= Beginning of Section =

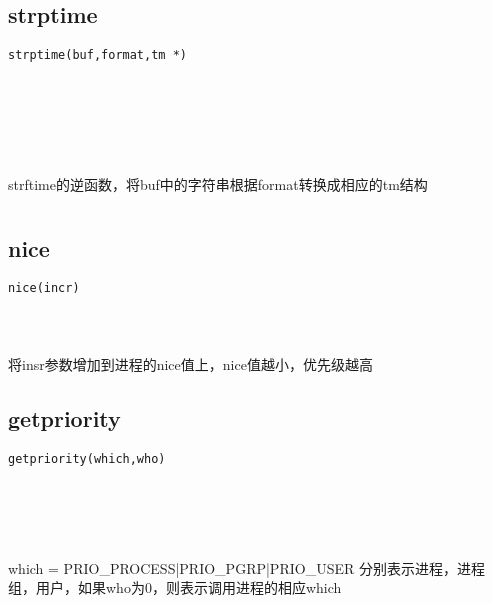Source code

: \documentclass[10pt,a4paper]{article}
\begin{document}
\subsection{strptime}
\begin{spacing}{2.0}
\lstset{language=C,numbers=none}
\begin{lstlisting}
strptime(buf,format,tm *)
\end{lstlisting}
{\large\color[rgb]{0.2,0.4,0.6}{buf:}} \\
{\large\color[rgb]{0.2,0.4,0.6}{format:}} \\
{\large\color[rgb]{0.2,0.4,0.6}{*:}}
\paragraph{ \ \ }strftime的逆函数，将buf中的字符串根据format转换成相应的tm结构
\end{spacing}

\section{\color[rgb]{0.2,0.4,0.6}{进程优先级}}
\subsection{nice}
\begin{spacing}{2.0}
\lstset{language=C,numbers=none}
\begin{lstlisting}
nice(incr)
\end{lstlisting}
{\large\color[rgb]{0.2,0.4,0.6}{incr:}}
\paragraph{ \ \ }将insr参数增加到进程的nice值上，nice值越小，优先级越高
\end{spacing}

\subsection{getpriority}
\begin{spacing}{2.0}
\lstset{language=C,numbers=none}
\begin{lstlisting}
getpriority(which,who)
\end{lstlisting}
{\large\color[rgb]{0.2,0.4,0.6}{which:}} \\
{\large\color[rgb]{0.2,0.4,0.6}{who:}}
\paragraph{ \ \ }which = PRIO\_PROCESS|PRIO\_PGRP|PRIO\_USER 分别表示进程，进程组，用户，如果who为0，则表示调用进程的相应which
\end{spacing}
\end{document}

= End of Section =

**Aim of the task:** Return the material above verbatim, minus the pictures.

**Expected answer:**
Source code

: \documentclass[10pt,a4paper]{article}
\begin{document}
\subsection{strptime}
\begin{spacing}{2.0}
\lstset{language=C,numbers=none}
\begin{lstlisting}
strptime(buf,format,tm *)
\end{lstlisting}
{\large\color[rgb]{0.2,0.4,0.6}{buf:}} \\
{\large\color[rgb]{0.2,0.4,0.6}{format:}} \\
{\large\color[rgb]{0.2,0.4,0.6}{*:}}
\paragraph{ \ \ }strftime的逆函数，将buf中的字符串根据format转换成相应的tm结构
\end{spacing}

\section{\color[rgb]{0.2,0.4,0.6}{进程优先级}}
\subsection{nice}
\begin{spacing}{2.0}
\lstset{language=C,numbers=none}
\begin{lstlisting}
nice(incr)
\end{lstlisting}
{\large\color[rgb]{0.2,0.4,0.6}{incr:}}
\paragraph{ \ \ }将insr参数增加到进程的nice值上，nice值越小，优先级越高
\end{spacing}

\subsection{getpriority}
\begin{spacing}{2.0}
\lstset{language=C,numbers=none}
\begin{lstlisting}
getpriority(which,who)
\end{lstlisting}
{\large\color[rgb]{0.2,0.4,0.6}{which:}} \\
{\large\color[rgb]{0.2,0.4,0.6}{who:}}
\paragraph{ \ \ }which = PRIO\_PROCESS|PRIO\_PGRP|PRIO\_USER 分别表示进程，进程组，用户，如果who为0，则表示调用进程的相应which
\end{spacing}
\end{document}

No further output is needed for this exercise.